==== Record extracts
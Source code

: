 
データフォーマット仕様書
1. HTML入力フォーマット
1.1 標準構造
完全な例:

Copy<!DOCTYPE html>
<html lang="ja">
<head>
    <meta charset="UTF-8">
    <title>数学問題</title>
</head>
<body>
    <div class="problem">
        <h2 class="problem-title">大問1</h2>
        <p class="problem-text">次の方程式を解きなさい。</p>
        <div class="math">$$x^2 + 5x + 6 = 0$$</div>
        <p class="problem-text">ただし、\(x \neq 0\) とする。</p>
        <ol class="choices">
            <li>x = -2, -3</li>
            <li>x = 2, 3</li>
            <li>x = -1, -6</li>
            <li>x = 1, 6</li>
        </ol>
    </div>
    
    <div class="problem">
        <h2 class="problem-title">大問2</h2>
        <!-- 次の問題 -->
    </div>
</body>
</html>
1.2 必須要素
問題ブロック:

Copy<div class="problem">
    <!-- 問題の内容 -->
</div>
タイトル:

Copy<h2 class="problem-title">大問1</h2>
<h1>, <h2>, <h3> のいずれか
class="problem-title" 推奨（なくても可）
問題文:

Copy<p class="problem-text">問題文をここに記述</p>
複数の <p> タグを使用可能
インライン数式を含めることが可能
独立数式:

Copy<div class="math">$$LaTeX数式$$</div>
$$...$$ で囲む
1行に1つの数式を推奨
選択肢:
========
Could you restate every entry above word for word?

Source code

: 
データフォーマット仕様書
1. HTML入力フォーマット
1.1 標準構造
完全な例:

Copy<!DOCTYPE html>
<html lang="ja">
<head>
    <meta charset="UTF-8">
    <title>数学問題</title>
</head>
<body>
    <div class="problem">
        <h2 class="problem-title">大問1</h2>
        <p class="problem-text">次の方程式を解きなさい。</p>
        <div class="math">$$x^2 + 5x + 6 = 0$$</div>
        <p class="problem-text">ただし、\(x \neq 0\) とする。</p>
        <ol class="choices">
            <li>x = -2, -3</li>
            <li>x = 2, 3</li>
            <li>x = -1, -6</li>
            <li>x = 1, 6</li>
        </ol>
    </div>
    
    <div class="problem">
        <h2 class="problem-title">大問2</h2>
        <!-- 次の問題 -->
    </div>
</body>
</html>
1.2 必須要素
問題ブロック:

Copy<div class="problem">
    <!-- 問題の内容 -->
</div>
タイトル:

Copy<h2 class="problem-title">大問1</h2>
<h1>, <h2>, <h3> のいずれか
class="problem-title" 推奨（なくても可）
問題文:

Copy<p class="problem-text">問題文をここに記述</p>
複数の <p> タグを使用可能
インライン数式を含めることが可能
独立数式:

Copy<div class="math">$$LaTeX数式$$</div>
$$...$$ で囲む
1行に1つの数式を推奨
選択肢:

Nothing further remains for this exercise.